An architect should evaluate how the Compute Resource Consolidation pattern can be used in their workload's design to address the goals and principles covered in the Azure Well-Architected Framework pillars. For example:
Pillar | How this pattern supports pillar goals |
---|---|
Cost Optimization is focused on sustaining and improving your workload's return on investment. | This pattern maximizes the utilization of computing resources by avoiding unused provisioned capacity via aggregation of components or even whole workloads on a pooled infrastructure. - CO:14 Consolidation |
Operational Excellence helps deliver workload quality through standardized processes and team cohesion. | Consolidation can lead to a more homogenous compute platform, which can simplify management and observability, reduce disparate approaches to operational tasks, and reduce the amount of tooling that's required. - OE:07 Monitoring system - OE:10 Automation design |
Performance Efficiency helps your workload efficiently meet demands through optimizations in scaling, data, code. | Consolidation maximizes the utilization of computing resources by using spare node capacity and reducing the need for overprovisioning. Large (vertically scaled) compute instances are often used in the resource pool for these infrastructures. - PE:02 Capacity planning - PE:03 Selecting services |
As with any design decision, consider any tradeoffs against the goals of the other pillars that might be introduced with this pattern.

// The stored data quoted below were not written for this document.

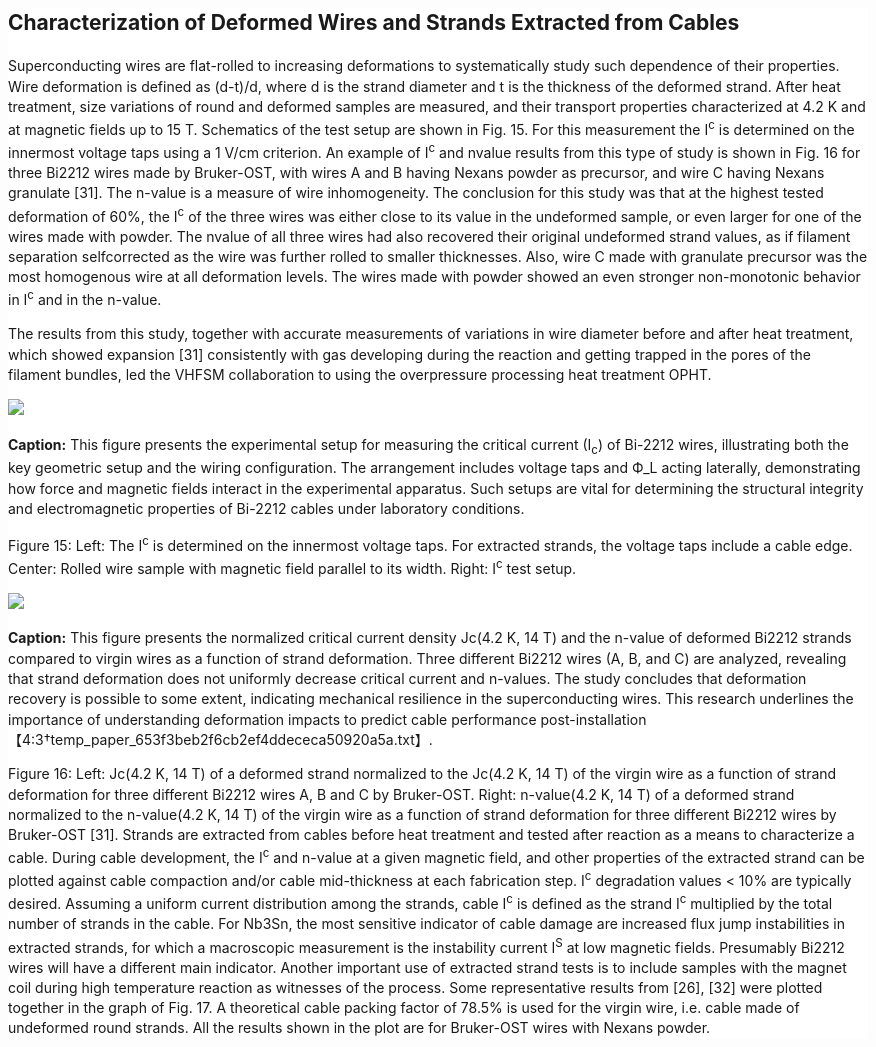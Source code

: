 ## **Characterization of Deformed Wires and Strands Extracted from Cables**

Superconducting wires are flat-rolled to increasing deformations to systematically study such dependence of their properties. Wire deformation is defined as (d-t)/d, where d is the strand diameter and t is the thickness of the deformed strand. After heat treatment, size variations of round and deformed samples are measured, and their transport properties characterized at 4.2 K and at magnetic fields up to 15 T. Schematics of the test setup are shown in Fig. 15. For this measurement the I<sup>c</sup> is determined on the innermost voltage taps using a 1 V/cm criterion. An example of I<sup>c</sup> and nvalue results from this type of study is shown in Fig. 16 for three Bi2212 wires made by Bruker-OST, with wires A and B having Nexans powder as precursor, and wire C having Nexans granulate [31]. The n-value is a measure of wire inhomogeneity. The conclusion for this study was that at the highest tested deformation of 60%, the I<sup>c</sup> of the three wires was either close to its value in the undeformed sample, or even larger for one of the wires made with powder. The nvalue of all three wires had also recovered their original undeformed strand values, as if filament separation selfcorrected as the wire was further rolled to smaller thicknesses. Also, wire C made with granulate precursor was the most homogenous wire at all deformation levels. The wires made with powder showed an even stronger non-monotonic behavior in I<sup>c</sup> and in the n-value.

The results from this study, together with accurate measurements of variations in wire diameter before and after heat treatment, which showed expansion [31] consistently with gas developing during the reaction and getting trapped in the pores of the filament bundles, led the VHFSM collaboration to using the overpressure processing heat treatment OPHT.

![](0__page_15_Figure_2.jpeg)

**Caption:** This figure presents the experimental setup for measuring the critical current (I<sub>c</sub>) of Bi-2212 wires, illustrating both the key geometric setup and the wiring configuration. The arrangement includes voltage taps and Ф_L acting laterally, demonstrating how force and magnetic fields interact in the experimental apparatus. Such setups are vital for determining the structural integrity and electromagnetic properties of Bi-2212 cables under laboratory conditions.


Figure 15: Left: The I<sup>c</sup> is determined on the innermost voltage taps. For extracted strands, the voltage taps include a cable edge. Center: Rolled wire sample with magnetic field parallel to its width. Right: I<sup>c</sup> test setup.

![](0__page_15_Figure_4.jpeg)

**Caption:** This figure presents the normalized critical current density Jc(4.2 K, 14 T) and the n-value of deformed Bi2212 strands compared to virgin wires as a function of strand deformation. Three different Bi2212 wires (A, B, and C) are analyzed, revealing that strand deformation does not uniformly decrease critical current and n-values. The study concludes that deformation recovery is possible to some extent, indicating mechanical resilience in the superconducting wires. This research underlines the importance of understanding deformation impacts to predict cable performance post-installation【4:3†temp_paper_653f3beb2f6cb2ef4ddececa50920a5a.txt】.


Figure 16: Left: Jc(4.2 K, 14 T) of a deformed strand normalized to the Jc(4.2 K, 14 T) of the virgin wire as a function of strand deformation for three different Bi2212 wires A, B and C by Bruker-OST. Right: n-value(4.2 K, 14 T) of a deformed strand normalized to the n-value(4.2 K, 14 T) of the virgin wire as a function of strand deformation for three different Bi2212 wires by Bruker-OST [31].
Strands are extracted from cables before heat treatment and tested after reaction as a means to characterize a cable. During cable development, the I<sup>c</sup> and n-value at a given magnetic field, and other properties of the extracted strand can be plotted against cable compaction and/or cable mid-thickness at each fabrication step. I<sup>c</sup> degradation values < 10% are typically desired. Assuming a uniform current distribution among the strands, cable I<sup>c</sup> is defined as the strand I<sup>c</sup> multiplied by the total number of strands in the cable. For Nb3Sn, the most sensitive indicator of cable damage are increased flux jump instabilities in extracted strands, for which a macroscopic measurement is the instability current I<sup>S</sup> at low magnetic fields. Presumably Bi2212 wires will have a different main indicator. Another important use of extracted strand tests is to include samples with the magnet coil during high temperature reaction as witnesses of the process. Some representative results from [26], [32] were plotted together in the graph of Fig. 17. A theoretical cable packing factor of 78.5% is used for the virgin wire, i.e. cable made of undeformed round strands. All the results shown in the plot are for Bruker-OST wires with Nexans powder.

This pattern can be achieved in different ways, depending on the compute service you use. See the following example services:
- Azure App Service and Azure Functions: Deploy shared App Service plans, which represent the hosting server infrastructure. One or more apps can be configured to run on the same computing resources (or in the same App Service plan).
- Azure Container Apps: Deploy container apps to the same shared environments; especially in situations when you need to manage related services or you need to deploy different applications to the same virtual network.
- Azure Kubernetes Service (AKS): AKS is a container-based hosting infrastructure in which multiple applications or application components can be configured to run co-located on the same computing resources (nodes), grouped by computational requirements such as CPU or memory needs (node pools).
- Virtual machines: Deploy a single set of virtual machines for all tenants to use, that way the management costs are shared across the tenants. Virtual Machine Scale Sets is a feature that supports shared resource management, load-balancing, and horizontal scaling of Virtual Machines.
The following patterns and guidance might also be relevant when implementing this pattern:
Autoscaling Guidance. Autoscaling can be used to start and stop instances of service hosting computational resources, depending on the anticipated demand for processing.
Compute Partitioning Guidance. Describes how to allocate the services and components in a cloud service in a way that helps to minimize running costs while maintaining the scalability, performance, availability, and security of the service.
Architectural approaches for compute in multitenant solutions. Provides guidance about the considerations and requirements that are essential for solution architects, when they're planning the compute services of a multitenant solution.